Content starts

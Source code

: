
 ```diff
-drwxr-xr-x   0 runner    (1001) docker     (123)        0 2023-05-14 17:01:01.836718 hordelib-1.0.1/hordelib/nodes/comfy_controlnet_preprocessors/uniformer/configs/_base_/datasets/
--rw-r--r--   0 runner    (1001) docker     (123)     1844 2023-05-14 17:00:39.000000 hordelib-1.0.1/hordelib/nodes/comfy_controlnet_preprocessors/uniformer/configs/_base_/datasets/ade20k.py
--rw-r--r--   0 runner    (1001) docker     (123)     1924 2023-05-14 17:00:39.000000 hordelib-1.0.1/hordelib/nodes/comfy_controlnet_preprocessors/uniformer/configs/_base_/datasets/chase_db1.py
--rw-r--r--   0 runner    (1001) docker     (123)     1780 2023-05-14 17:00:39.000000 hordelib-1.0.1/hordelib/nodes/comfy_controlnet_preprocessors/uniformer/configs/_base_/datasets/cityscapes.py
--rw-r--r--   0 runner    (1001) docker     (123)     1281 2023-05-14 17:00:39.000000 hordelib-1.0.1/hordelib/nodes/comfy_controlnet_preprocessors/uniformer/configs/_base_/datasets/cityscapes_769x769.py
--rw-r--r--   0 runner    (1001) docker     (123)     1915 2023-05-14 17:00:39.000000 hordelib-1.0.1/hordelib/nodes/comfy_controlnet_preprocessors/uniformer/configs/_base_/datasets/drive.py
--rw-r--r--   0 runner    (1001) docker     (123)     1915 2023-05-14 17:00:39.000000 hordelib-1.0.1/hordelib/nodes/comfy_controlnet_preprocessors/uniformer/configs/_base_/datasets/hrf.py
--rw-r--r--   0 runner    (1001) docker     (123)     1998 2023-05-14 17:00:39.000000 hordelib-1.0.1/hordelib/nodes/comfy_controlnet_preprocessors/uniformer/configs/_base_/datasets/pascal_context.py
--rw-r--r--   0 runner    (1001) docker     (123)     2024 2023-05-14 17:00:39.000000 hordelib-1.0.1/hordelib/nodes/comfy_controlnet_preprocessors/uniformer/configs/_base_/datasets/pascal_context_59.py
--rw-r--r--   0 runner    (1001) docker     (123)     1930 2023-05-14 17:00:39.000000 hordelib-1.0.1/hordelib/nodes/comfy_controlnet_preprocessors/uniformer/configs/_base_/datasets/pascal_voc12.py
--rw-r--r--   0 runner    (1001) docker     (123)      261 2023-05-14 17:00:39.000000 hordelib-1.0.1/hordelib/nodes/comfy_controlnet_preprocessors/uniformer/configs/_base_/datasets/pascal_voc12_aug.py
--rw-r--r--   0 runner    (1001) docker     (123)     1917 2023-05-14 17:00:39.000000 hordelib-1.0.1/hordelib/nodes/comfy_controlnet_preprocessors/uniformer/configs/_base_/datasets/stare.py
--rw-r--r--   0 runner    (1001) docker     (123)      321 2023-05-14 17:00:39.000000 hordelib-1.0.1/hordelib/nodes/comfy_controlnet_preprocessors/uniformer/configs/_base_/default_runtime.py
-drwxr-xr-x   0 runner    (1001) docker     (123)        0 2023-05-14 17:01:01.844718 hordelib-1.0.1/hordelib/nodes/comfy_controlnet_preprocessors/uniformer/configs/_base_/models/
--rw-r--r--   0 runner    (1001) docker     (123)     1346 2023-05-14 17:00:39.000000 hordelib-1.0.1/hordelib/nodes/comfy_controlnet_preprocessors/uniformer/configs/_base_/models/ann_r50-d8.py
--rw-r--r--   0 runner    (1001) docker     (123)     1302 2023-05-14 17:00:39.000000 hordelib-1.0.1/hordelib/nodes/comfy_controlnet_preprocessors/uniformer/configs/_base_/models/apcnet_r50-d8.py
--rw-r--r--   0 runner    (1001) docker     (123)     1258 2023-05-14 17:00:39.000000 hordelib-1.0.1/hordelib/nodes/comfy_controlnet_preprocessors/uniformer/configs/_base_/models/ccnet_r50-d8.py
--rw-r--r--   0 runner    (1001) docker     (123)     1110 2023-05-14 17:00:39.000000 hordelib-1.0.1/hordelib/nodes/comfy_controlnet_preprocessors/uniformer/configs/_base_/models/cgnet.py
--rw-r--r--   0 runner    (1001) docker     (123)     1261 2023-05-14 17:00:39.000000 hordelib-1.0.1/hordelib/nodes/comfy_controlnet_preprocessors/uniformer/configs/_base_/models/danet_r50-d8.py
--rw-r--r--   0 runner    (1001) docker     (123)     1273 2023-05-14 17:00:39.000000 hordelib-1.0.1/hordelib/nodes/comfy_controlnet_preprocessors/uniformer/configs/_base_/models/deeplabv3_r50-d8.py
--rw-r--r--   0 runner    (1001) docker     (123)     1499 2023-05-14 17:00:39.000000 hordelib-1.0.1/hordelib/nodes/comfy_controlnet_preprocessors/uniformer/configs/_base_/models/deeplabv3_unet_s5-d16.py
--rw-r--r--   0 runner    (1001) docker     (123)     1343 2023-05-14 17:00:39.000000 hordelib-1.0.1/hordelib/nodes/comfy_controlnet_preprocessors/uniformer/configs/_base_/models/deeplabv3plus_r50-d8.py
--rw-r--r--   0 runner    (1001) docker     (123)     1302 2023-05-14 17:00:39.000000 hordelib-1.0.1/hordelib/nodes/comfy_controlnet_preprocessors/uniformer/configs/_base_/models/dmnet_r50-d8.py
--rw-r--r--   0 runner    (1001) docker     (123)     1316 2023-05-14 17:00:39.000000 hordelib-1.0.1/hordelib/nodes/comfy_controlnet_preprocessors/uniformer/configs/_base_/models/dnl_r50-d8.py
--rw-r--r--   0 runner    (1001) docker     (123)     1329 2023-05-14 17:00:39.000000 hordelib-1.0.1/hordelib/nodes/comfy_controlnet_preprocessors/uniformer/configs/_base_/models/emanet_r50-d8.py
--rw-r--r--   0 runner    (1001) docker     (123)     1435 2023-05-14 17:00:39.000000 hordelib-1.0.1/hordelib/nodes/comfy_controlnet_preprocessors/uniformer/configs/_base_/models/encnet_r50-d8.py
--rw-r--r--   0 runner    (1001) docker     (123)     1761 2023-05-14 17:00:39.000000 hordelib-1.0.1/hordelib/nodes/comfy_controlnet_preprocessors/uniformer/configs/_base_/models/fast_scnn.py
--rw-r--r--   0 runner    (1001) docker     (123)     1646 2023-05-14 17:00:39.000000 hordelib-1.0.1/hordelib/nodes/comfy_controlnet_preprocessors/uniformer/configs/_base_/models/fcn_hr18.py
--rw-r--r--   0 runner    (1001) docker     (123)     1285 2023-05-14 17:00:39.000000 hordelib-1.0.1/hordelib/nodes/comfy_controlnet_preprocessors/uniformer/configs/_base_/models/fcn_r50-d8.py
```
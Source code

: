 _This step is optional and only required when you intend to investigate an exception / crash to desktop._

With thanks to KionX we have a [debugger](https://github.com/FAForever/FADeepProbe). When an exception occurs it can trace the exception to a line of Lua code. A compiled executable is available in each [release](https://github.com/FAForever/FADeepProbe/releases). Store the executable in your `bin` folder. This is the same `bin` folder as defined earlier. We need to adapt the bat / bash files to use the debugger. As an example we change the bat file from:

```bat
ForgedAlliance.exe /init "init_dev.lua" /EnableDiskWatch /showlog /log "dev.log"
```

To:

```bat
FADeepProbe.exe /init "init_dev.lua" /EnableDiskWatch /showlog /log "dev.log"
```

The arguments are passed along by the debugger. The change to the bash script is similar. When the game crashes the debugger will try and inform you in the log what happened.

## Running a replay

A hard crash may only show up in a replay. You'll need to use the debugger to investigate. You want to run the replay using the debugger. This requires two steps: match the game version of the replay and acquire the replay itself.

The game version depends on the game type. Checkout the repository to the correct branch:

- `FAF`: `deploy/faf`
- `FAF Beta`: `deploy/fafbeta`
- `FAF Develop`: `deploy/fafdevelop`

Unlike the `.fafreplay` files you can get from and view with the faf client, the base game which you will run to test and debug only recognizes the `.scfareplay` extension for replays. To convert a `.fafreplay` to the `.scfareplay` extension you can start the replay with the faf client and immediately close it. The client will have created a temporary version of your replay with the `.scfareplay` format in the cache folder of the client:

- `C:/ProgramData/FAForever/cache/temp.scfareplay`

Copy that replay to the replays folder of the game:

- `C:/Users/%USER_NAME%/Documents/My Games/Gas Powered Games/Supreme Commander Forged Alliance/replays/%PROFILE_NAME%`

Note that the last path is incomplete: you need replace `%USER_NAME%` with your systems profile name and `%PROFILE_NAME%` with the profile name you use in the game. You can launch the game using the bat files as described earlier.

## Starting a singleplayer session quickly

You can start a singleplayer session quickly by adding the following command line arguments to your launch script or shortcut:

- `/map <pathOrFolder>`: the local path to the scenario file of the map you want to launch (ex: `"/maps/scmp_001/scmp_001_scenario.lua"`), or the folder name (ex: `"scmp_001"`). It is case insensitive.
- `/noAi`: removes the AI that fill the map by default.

Content ends

ASSIGNMENT: Tally how many lines include "singleplayer" in the listing above; reply with the number only.

RESPONSE FOR THIS EXERCISE: 2